Herz-Medikament
FDA überprüft Sicherheit von Trasylol

Die US-Gesundheitsbehörde FDA überprüft das Bayer-Medikament Trasylol auf seine Sicherheit. Einer im "New England Journal of Medicine" veröffentlichten Studie zufolge erhöht das bei Herzoperationen eingesetzte Mittel das Risiko von Nierenversagen, Schlaganfällen, Herzversagen und Herzattacken deutlich.

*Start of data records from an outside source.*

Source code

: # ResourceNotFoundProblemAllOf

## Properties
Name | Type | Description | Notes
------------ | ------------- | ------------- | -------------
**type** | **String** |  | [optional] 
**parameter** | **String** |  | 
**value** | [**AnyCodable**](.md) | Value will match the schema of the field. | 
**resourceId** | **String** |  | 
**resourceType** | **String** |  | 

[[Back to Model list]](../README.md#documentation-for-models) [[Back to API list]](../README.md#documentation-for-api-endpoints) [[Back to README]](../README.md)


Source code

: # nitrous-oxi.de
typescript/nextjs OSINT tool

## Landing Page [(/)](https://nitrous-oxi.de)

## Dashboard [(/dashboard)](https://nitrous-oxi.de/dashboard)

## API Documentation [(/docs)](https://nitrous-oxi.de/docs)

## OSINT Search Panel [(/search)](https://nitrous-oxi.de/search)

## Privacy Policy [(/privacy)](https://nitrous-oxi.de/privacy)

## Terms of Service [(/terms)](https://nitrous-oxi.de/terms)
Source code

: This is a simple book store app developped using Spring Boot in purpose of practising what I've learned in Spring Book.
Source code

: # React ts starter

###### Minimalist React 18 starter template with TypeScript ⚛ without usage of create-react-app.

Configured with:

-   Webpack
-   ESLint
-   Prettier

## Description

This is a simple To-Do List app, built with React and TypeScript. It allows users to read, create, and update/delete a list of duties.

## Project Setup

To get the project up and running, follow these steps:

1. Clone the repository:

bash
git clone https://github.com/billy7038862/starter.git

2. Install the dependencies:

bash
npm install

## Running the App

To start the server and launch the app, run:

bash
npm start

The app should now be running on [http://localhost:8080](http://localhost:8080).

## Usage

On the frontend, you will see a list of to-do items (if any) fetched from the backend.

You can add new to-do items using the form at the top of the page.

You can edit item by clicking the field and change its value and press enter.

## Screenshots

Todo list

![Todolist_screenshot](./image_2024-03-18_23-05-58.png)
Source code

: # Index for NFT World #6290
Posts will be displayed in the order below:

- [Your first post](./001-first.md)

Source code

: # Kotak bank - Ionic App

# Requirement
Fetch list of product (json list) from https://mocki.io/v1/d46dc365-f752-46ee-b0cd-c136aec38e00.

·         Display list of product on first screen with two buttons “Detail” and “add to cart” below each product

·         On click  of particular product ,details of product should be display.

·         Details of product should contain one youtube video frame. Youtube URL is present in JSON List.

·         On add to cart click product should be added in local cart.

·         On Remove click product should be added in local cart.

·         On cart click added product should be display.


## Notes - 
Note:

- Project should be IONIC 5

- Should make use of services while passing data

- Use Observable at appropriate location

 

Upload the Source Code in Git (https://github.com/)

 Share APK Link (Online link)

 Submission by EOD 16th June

HB FRANKFURT. Die US-Behörde veröffentlichte am Mittwoch entsprechende Hinweise an Ärzte und Patienten. Ein Bayer-Sprecher sagte, das Unternehmen werde mit der FDA und anderen Behörden bei der Überprüfung von Trasylol zusammenarbeiten. "Wir analysieren die Daten, die wir zu dem Medikament haben." Die betroffenen Mediziner und Apotheker würden in den nächsten Tagen schriftlich informiert.

Die Bayer-Aktie lag am Mittwoch nach der Mitteilung der US-Gesundheitsbehörde 1,36 Prozent im Minus bei 33,40 Euro. Auch die deutsche Arzneimittelaufsicht BfarM hatte vor wenigen Tagen angekündigt, sie wolle das Medikament unter die Lupe nehmen. Für ein Verbot sah sie allerdings derzeit keinen Anlass.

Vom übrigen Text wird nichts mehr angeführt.